BigQuery Cost Problems That Aren’t About Bad Queries

If you spend enough time tuning BigQuery costs in a mature FinTech organization, you start to notice a pattern. When the monthly invoice spikes — or when critical pipelines start missing SLAs — the natural reflex is to look for the “bad” query: the accidental CROSS JOIN, the missing WHERE clause, or the analyst who ran SELECT * on a five-year transaction ledger.
But in highly scaled financial data environments running on BigQuery Editions (Enterprise or Enterprise Plus), the most dangerous root causes usually aren’t poorly written queries. They are perfectly optimized, highly efficient queries that represent a fundamental mismatch between how humans want to consume data and how BigQuery allocates compute (slots).
Here are three common BigQuery resource anomalies I see in FinTech that have nothing to do with bad SQL, and how to track them down.
1. The “Fake” Materialized View (The CURRENT_DATE() Trap)
FinTech organizations live and die by rolling time-windows: “Trailing 30-Day Fraud Features,” “Rolling 90-Day Account Balances,” or “Trailing 365-Day Transaction Volumes.”
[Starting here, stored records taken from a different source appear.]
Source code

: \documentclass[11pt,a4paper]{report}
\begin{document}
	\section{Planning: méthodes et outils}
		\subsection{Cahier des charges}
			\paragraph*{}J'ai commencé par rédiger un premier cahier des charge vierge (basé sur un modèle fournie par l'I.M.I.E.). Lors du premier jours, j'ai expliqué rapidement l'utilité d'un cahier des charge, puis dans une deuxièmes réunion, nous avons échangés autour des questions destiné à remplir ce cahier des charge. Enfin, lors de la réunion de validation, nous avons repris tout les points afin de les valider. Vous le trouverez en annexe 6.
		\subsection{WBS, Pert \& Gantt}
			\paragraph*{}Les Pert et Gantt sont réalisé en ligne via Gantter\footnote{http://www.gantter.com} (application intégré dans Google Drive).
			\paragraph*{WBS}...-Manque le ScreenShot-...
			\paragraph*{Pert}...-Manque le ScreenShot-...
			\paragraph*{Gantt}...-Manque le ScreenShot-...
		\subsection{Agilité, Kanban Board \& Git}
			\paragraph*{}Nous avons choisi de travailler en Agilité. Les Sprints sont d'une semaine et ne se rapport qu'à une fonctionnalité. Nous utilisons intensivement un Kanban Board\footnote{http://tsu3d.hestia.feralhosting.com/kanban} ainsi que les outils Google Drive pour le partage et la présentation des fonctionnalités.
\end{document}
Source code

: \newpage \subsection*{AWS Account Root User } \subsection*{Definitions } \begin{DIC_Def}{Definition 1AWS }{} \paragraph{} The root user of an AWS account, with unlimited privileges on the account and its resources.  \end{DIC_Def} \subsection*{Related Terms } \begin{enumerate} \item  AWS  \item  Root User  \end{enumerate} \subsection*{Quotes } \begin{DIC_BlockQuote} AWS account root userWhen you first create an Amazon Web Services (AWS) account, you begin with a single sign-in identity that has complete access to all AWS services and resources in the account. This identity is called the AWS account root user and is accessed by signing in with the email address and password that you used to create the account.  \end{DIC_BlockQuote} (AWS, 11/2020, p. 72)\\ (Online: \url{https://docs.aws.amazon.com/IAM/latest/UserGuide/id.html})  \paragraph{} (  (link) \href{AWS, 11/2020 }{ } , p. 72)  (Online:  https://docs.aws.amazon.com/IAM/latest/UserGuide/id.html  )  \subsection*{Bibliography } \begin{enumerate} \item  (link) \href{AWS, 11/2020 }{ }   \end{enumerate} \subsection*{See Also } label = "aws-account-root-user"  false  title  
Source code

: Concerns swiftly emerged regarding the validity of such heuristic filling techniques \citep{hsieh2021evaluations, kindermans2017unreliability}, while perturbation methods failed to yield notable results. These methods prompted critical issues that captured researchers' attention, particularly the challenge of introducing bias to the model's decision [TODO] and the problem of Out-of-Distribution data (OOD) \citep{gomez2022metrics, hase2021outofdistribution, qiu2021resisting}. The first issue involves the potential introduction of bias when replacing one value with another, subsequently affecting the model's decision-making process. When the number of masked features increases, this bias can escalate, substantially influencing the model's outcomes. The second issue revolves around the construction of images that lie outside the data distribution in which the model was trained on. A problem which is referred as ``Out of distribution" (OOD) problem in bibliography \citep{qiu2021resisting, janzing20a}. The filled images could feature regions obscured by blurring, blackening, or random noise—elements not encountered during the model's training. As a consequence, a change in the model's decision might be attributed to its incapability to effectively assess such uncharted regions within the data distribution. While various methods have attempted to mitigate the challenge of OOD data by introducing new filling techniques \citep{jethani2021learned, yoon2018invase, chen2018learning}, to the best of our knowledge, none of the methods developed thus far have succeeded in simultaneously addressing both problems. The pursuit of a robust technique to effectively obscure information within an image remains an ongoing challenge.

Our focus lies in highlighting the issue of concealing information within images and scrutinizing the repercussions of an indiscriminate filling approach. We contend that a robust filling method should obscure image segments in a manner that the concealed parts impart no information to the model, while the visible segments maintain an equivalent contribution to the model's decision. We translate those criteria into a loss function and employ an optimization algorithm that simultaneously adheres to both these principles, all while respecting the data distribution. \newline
Naturally, a data engineer will attempt to build an incremental Materialized View (MV) to serve this data efficiently. But they quickly hit a hard BigQuery limitation: **Materialized Views do not support non-deterministic functions like ****CURRENT_DATE() or **CURRENT_TIMESTAMP().
To get around this, the engineer abandons the MV and sets up a Scheduled Query that runs a CREATE OR REPLACE TABLE script instead. Because Scheduled Queries are just standard SQL executed by a trigger, they fully support CURRENT_DATE().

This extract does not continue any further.